This post is by Dustin Benton, policy director, and Lydia Collas, policy analyst, at Green Alliance.
We are five years into England’s Environmental Land Management Scheme (ELM), which has been touted as a major benefit of Brexit and key to the transition from unjustifiable subsidy for farming to a new and profitable future for the countryside. ELM’s basic logic remains sound: paying farmers and land managers for the public goods they provide is a smart way of getting the wide range of things we need from the land, from wildlife and carbon, to access, recreation and, of course, good food.
But things aren’t going well: last week the Climate Change Committee raised large red flags, noting that “in agriculture and land use, emissions are essentially unchanged from a decade ago” and that the recent Carbon Budget Delivery Plan had seen “a reduction in ambition in the land use sector.”
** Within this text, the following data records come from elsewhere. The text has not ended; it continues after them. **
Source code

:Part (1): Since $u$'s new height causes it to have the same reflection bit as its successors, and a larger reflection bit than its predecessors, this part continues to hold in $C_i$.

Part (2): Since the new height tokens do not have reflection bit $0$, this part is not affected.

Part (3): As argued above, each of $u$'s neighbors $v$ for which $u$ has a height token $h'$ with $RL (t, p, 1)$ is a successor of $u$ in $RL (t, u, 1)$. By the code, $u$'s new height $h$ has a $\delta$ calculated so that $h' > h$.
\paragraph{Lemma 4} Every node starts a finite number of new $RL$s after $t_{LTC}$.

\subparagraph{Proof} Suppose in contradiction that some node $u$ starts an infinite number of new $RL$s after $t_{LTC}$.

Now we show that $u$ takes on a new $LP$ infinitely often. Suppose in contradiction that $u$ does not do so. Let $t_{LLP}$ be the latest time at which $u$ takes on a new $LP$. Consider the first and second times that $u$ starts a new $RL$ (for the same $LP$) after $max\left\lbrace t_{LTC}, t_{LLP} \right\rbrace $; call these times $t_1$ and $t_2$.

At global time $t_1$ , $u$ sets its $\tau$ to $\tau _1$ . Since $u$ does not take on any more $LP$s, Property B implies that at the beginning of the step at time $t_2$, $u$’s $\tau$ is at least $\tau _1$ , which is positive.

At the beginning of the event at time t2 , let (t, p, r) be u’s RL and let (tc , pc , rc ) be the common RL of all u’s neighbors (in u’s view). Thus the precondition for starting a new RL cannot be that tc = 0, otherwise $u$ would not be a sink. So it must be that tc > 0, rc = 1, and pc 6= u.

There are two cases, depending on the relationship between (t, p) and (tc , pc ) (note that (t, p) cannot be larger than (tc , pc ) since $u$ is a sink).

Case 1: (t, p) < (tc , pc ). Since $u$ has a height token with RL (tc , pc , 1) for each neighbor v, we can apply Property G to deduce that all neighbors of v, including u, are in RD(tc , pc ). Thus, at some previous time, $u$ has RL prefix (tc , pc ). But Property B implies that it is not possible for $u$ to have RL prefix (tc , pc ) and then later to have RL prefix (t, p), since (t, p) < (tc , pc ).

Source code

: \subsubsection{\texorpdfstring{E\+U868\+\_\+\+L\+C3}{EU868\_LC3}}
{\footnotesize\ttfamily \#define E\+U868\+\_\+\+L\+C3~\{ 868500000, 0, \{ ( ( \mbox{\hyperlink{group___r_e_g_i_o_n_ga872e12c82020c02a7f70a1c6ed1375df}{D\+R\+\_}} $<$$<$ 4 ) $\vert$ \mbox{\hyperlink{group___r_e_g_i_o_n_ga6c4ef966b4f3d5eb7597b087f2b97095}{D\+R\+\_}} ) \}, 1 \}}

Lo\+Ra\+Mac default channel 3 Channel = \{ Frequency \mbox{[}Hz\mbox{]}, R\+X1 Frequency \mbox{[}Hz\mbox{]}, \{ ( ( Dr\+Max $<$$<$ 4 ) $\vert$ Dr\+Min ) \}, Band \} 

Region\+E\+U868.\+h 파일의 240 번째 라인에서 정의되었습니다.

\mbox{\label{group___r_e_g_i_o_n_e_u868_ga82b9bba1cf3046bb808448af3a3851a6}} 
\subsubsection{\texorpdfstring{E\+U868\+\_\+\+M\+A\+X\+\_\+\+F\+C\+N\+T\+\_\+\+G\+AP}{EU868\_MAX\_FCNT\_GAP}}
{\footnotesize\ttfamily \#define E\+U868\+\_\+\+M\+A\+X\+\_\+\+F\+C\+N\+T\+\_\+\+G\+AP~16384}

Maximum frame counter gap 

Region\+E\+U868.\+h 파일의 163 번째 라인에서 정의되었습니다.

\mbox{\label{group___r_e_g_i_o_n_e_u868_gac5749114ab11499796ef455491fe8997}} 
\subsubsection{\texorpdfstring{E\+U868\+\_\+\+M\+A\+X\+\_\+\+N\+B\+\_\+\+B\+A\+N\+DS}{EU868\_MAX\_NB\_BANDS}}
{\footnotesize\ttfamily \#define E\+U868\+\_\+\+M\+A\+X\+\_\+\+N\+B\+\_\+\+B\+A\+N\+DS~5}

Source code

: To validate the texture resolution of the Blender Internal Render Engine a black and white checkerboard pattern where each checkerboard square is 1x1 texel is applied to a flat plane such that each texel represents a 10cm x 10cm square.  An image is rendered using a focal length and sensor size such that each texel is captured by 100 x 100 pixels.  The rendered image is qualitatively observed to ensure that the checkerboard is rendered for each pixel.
For those who make their living from the land, things aren’t going any better: this year, upland farms are expected to earn £16,000. This is a little down on the pre-Brexit norm: in 2016, upland grazing farms averaged £19,000 in income. Lowland grazing farms made an average of £12,000. Reactionary calls to pause ELM’s rollout are growing, most recently from Sir Robert Goodwill, chair of the Environment, Food and Rural Affairs Committee. However, pausing the transition would strand these farms on incomes that are extremely difficult to live off. The original ELM vision would have changed that by reallocating much of the rural payments budget to those farms least well suited to producing food, but which can provide public goods like nature and carbon removal.
But this isn’t the ELM we were promised. The Department for Environment, Food and Rural Affairs’ (Defra’s) focus on the Sustainable Farming Incentive, rather than the other two strands of ELM (Landscape Recovery and Countryside Stewardship), is the heart of the problem. The solution is to go big on Landscape Recovery and the best bits of Countryside Stewardship. This could easily increase rural incomes and get land use on track to net zero.
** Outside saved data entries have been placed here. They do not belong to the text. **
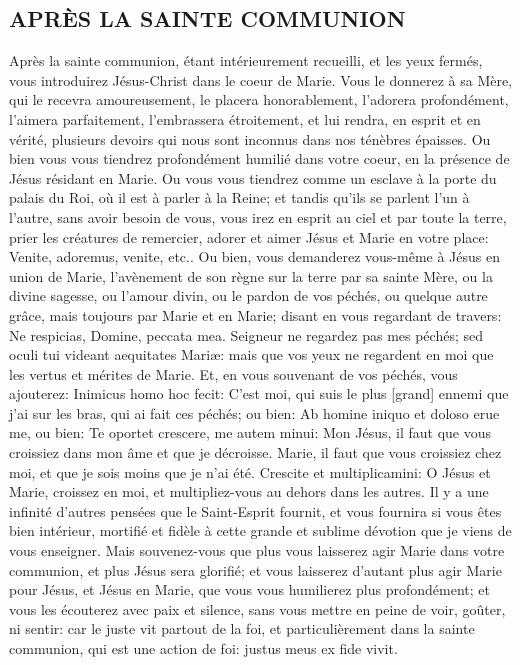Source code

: \subsection{APRÈS LA SAINTE COMMUNION}
 Après la sainte communion, étant intérieurement recueilli, et les yeux fermés, vous introduirez Jésus-Christ
dans le coeur de Marie. Vous le donnerez à sa Mère, qui le recevra amoureusement, le placera honorablement,
l'adorera profondément, l'aimera parfaitement, l'embrassera étroitement, et lui rendra, en esprit et en vérité,
plusieurs devoirs qui nous sont inconnus dans nos ténèbres épaisses.
 Ou bien vous vous tiendrez profondément humilié dans votre coeur, en la présence de Jésus résidant en
Marie. Ou vous vous tiendrez comme un esclave à la porte du palais du Roi, où il est à parler à la Reine; et tandis
qu'ils se parlent l'un à l'autre, sans avoir besoin de vous, vous irez en esprit au ciel et par toute la terre, prier les
créatures de remercier, adorer et aimer Jésus et Marie en votre place: Venite, adoremus, venite, etc..
 Ou bien, vous demanderez vous-même à Jésus en union de Marie, l'avènement de son règne sur la terre par
sa sainte Mère, ou la divine sagesse, ou l'amour divin, ou le pardon de vos péchés, ou quelque autre grâce, mais
toujours par Marie et en Marie; disant en vous regardant de travers: Ne respicias, Domine, peccata mea. Seigneur
ne regardez pas mes péchés; sed oculi tui videant aequitates Mariæ: mais que vos yeux ne regardent en moi que
les vertus et mérites de Marie. Et, en vous souvenant de vos péchés, vous ajouterez: Inimicus homo hoc fecit:
C'est moi, qui suis le plus [grand] ennemi que j'ai sur les bras, qui ai fait ces péchés; ou bien: Ab homine iniquo et
doloso erue me, ou bien: Te oportet crescere, me autem minui: Mon Jésus, il faut que vous croissiez dans mon
âme et que je décroisse. Marie, il faut que vous croissiez chez moi, et que je sois moins que je n'ai été. Crescite et
multiplicamini: O Jésus et Marie, croissez en moi, et multipliez-vous au dehors dans les autres.
 Il y a une infinité d'autres pensées que le Saint-Esprit fournit, et vous fournira si vous êtes bien intérieur,
mortifié et fidèle à cette grande et sublime dévotion que je viens de vous enseigner. Mais souvenez-vous que plus
vous laisserez agir Marie dans votre communion, et plus Jésus sera glorifié; et vous laisserez d'autant plus agir
Marie pour Jésus, et Jésus en Marie, que vous vous humilierez plus profondément; et vous les écouterez avec
paix et silence, sans vous mettre en peine de voir, goûter, ni sentir: car le juste vit partout de la foi, et
particulièrement dans la sainte communion, qui est une action de foi: justus meus ex fide vivit.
ELM isn’t delivering on net zero
The Sustainable Farming Incentive can’t do this: only eight of the 23 measures in the 2023 Sustainable Farming Incentive have any potential to reduce emissions. According to the government’s own figures, if these eight measures were taken up according to the government’s projections in its Carbon Budget Delivery Plan, they’d deliver only 2.6 per cent of the UK-wide emissions cuts needed from the farming sector from 2023 to 2027; and four per cent of those needed from 2028 to 2032. Yet it is this scheme that the government wants most farmers to apply for, and is the one which risks mopping up most of the ELM budget.
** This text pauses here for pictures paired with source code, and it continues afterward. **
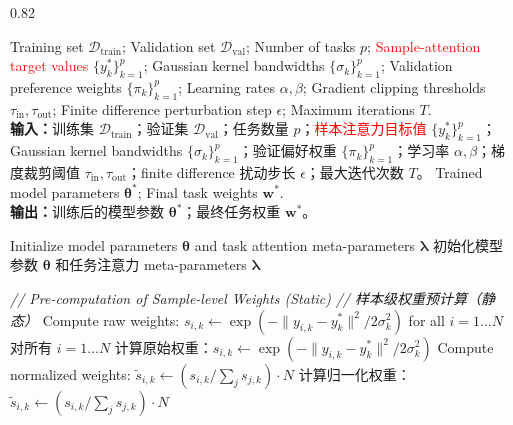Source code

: \documentclass[11pt]{article}
\begin{document}
\begin{algorithm}[!htbp]
	\caption{DA-DGP modeling workflow.}
	\caption*{DA-DGP 建模流程。}
	\label{alg:da_dgp}
	\begin{spacing}{0.82}
	\footnotesize
		\vspace{-0.2\baselineskip}
	\begin{algorithmic}[1] %
		\Require Training set $\mathcal{D}_{\text{train}}$; Validation set $\mathcal{D}_{\text{val}}$; Number of tasks $p$; \textcolor{red}{Sample-attention target values} $\{y_{k}^{*}\}_{k=1}^{p}$; Gaussian kernel bandwidths $\{\sigma _{k}\}_{k=1}^{p}$; Validation preference weights $\{\pi _{k}\}_{k=1}^{p}$; Learning rates $\alpha, \beta$; Gradient clipping thresholds $\tau_{\text{in}}, \tau_{\text{out}}$; Finite difference perturbation step $\epsilon$; Maximum iterations $T$.\\
		\textbf{输入：}训练集 $\mathcal{D}_{\text{train}}$；验证集 $\mathcal{D}_{\text{val}}$；任务数量 $p$；\textcolor{red}{样本注意力目标值} $\{y_{k}^{*}\}_{k=1}^{p}$；Gaussian kernel bandwidths $\{\sigma _{k}\}_{k=1}^{p}$；验证偏好权重 $\{\pi _{k}\}_{k=1}^{p}$；学习率 $\alpha, \beta$；梯度裁剪阈值 $\tau_{\text{in}}, \tau_{\text{out}}$；finite difference 扰动步长 $\epsilon$；最大迭代次数 $T$。
		\Ensure Trained model parameters $\boldsymbol{\theta}^*$; Final task weights $\mathbf{w}^*$.\\
		\textbf{输出：}训练后的模型参数 $\boldsymbol{\theta}^*$；最终任务权重 $\mathbf{w}^*$。
		
		\State Initialize model parameters $\boldsymbol{\theta}$ and task attention meta-parameters $\boldsymbol{\lambda}$
		\State 初始化模型参数 $\boldsymbol{\theta}$ 和任务注意力 meta-parameters $\boldsymbol{\lambda}$
		
		\State \textit{// Pre-computation of Sample-level Weights (Static)}
		\State \textit{// 样本级权重预计算（静态）}
		\State Compute raw weights: $s_{i,k} \gets \exp (-\|y_{i,k}-y_{k}^{*}\|^2 / 2\sigma_{k}^{2})$ for all $i=1 \dots N$
		\State 对所有 $i=1 \dots N$ 计算原始权重：$s_{i,k} \gets \exp (-\|y_{i,k}-y_{k}^{*}\|^2 / 2\sigma_{k}^{2})$
		\State Compute normalized weights: $\tilde{s}_{i,k} \gets (s_{i,k} / \sum_{j} s_{j,k}) \cdot N$
		\State 计算归一化权重：$\tilde{s}_{i,k} \gets (s_{i,k} / \sum_{j} s_{j,k}) \cdot N$
		\EndFor
		

\end{algorithmic}
\end{spacing}
\end{algorithm}
\end{document}
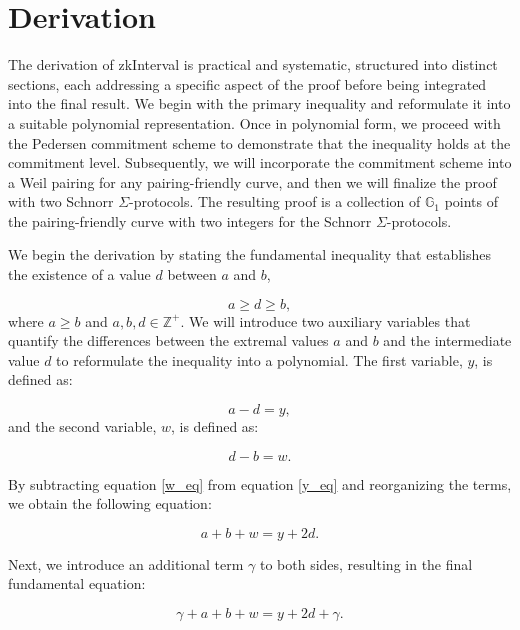 \documentclass[version=preprint]{iacrcc}
\begin{document}
\section{Derivation}

The derivation of zkInterval is practical and systematic, structured into distinct sections, each addressing a specific aspect of the proof before being integrated into the final result. We begin with the primary inequality and reformulate it into a suitable polynomial representation. Once in polynomial form, we proceed with the Pedersen commitment scheme to demonstrate that the inequality holds at the commitment level. Subsequently, we will incorporate the commitment scheme into a Weil pairing for any pairing-friendly curve, and then we will finalize the proof with two Schnorr $\Sigma$-protocols. The resulting proof is a collection of \(\mathbb{G}_{1}\) points of the pairing-friendly curve with two integers for the Schnorr $\Sigma$-protocols.

We begin the derivation by stating the fundamental inequality that establishes the existence of a value $d$ between $a$ and $b$,

\begin{equation}
a \geq d \geq b,
\end{equation}
where \( a \geq b \) and \( a, b, d \in \mathbb{Z}^+ \). We will introduce two auxiliary variables that quantify the differences between the extremal values \(a\) and \(b\) and the intermediate value \(d\) to reformulate the inequality into a polynomial. The first variable, \( y \), is defined as:

\begin{equation}
\label{y_eq}
a - d = y,
\end{equation}
and the second variable, \( w \), is defined as:

\begin{equation}
\label{w_eq}
d - b = w.
\end{equation}

By subtracting equation \ref{w_eq} from equation \ref{y_eq} and reorganizing the terms, we obtain the following equation:

\begin{equation}
\label{half_eq}
a + b + w = y + 2d.
\end{equation}

Next, we introduce an additional term \( \gamma \) to both sides, resulting in the final fundamental equation:

\begin{equation}
\label{full_eq}
\gamma + a + b + w = y + 2d + \gamma.
\end{equation}
\end{document}
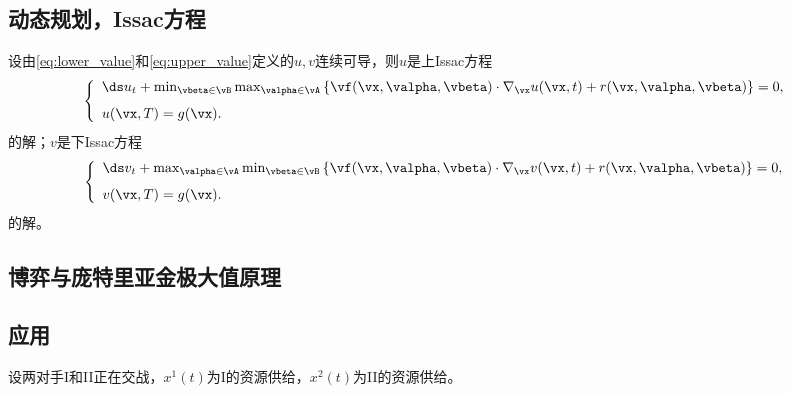 \subsection{动态规划，Issac方程}
\begin{frame}{\secname}  
  \begin{theorem}[上值函数和下值函数的偏微分方程]
  设由\eqref{eq:lower_value}和\eqref{eq:upper_value}定义的$u,v$连续可导，则$u$是上Issac方程
  \begin{equation}\label{eq:upper_issac}
  \left\{
  \begin{array}{l}
    \ds u_t + \min_{\vbeta\in\vB}\max_{\valpha\in\vA}\left\{\vf(\vx,\valpha,\vbeta)\cdot\nabla_{\vx}u(\vx,t)+r(\vx,\valpha,\vbeta)\right\}= 0, \\[.1in]
    u(\vx, T) = g(\vx). 
  \end{array}
  \right.
  \end{equation}
  的解；$v$是下Issac方程
  \begin{equation}\label{eq:lower_issac}
  \left\{
  \begin{array}{l}
    \ds v_t + \max_{\valpha\in\vA}\min_{\vbeta\in\vB}\left\{\vf(\vx,\valpha,\vbeta)\cdot\nabla_{\vx}v(\vx,t)+r(\vx,\valpha,\vbeta)\right\}= 0, \\[.1in]
    v(\vx, T) = g(\vx). 
  \end{array}
  \right.
  \end{equation}
  的解。
    \end{theorem}
\end{frame}

\subsection{博弈与庞特里亚金极大值原理}
\begin{frame}{\secname}
  
   
\end{frame}  
  
\subsection{应用}
\begin{frame}{\secname}
\begin{example}[消耗战和进攻战]
    设两对手I和II正在交战，$x^1(t)$为I的资源供给，$x^2(t)$为II的资源供给。
\end{example}
\end{frame}

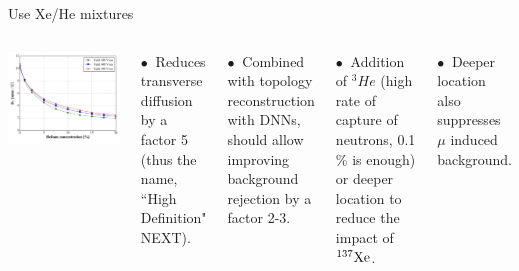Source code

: \documentclass [aspectratio=169]{beamer}
\newcommand{\XES}{\ensuremath{{}^{137}{\rm Xe}}}
\begin{document}
\begin{frame}{Use Xe/He mixtures}
\begin{columns}
\includegraphics[scale=0.15]{xeHe.png}


$\bullet~$ Reduces transverse diffusion by a factor 5 (thus the name, ``High Definition" NEXT).

$\bullet~$ Combined with topology reconstruction with DNNs, should allow improving background rejection by a factor 2-3. 

$\bullet~$ Addition of ${}^{3}He$ (high rate of capture of neutrons, 0.1 \% is enough) or deeper location to reduce the impact of \XES. 

$\bullet~$ Deeper location also suppresses $\mu$ induced background. 

\end{columns}
\end{frame}
\end{document}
The second arm of ELM, Countryside Stewardship existed before Brexit and was designed without emissions reduction in mind. Last year, the government said it would stay approximately as it is. This is a problem because its incentives are all wrong. For example, why would a farmer maintain woodland, paid at £350 per hectare per year, when they could for earn £544 per hectare a year instead by creating wood pasture, which stores fifty times less carbon? Countryside Stewardship has the potential to play a big part in net zero, nature restoration and supporting vibrant rural communities, but it can’t without reform.
Landscape Recovery, the third arm of ELM, has the greatest potential to deliver public good and value for money. But it’s being starved of budget and rationed to just a few farmers: just £12 million was paid through the scheme last year, less than half a per cent of the budget. Because it’s being kept so small, it will only be able to deliver just 2.5 to five per cent of the UK-wide emissions cuts needed from land during 2023 to 2032. Landscape Recovery schemes have been oversubscribed: farmers and land managers want to get involved, but Defra’s not letting them.
ELM needs reform to live up to its promise
If Defra wanted to achieve the vision behind ELM, it could. But payments for new woodland, wetland (particularly on peat) and other semi-natural habitats must be urgently scaled up so the least productive ten per cent of land in England can be managed for environmental benefit by 2030. This would deliver England’s full land-based contribution towards net zero in every year for the next 15 years. That would require opening up Landscape Recovery to any farmer who wants to join the scheme rather than rationing it and changing what Countryside Stewardship is paying for. It would mean accepting that the Sustainable Farm Incentive, as the lowest value for money strand of ELM, shouldn’t dominate, as it has over the past three years.
We are publishing new research soon which shows that doing this would dramatically increase farm incomes in the least productive areas, supporting struggling farmers, as well as help to address the climate crisis, which is good politics. After all, 74 per cent of people are worried about climate change. It’s late, but over the next 15 months, the government could still give us the ELM we were promised.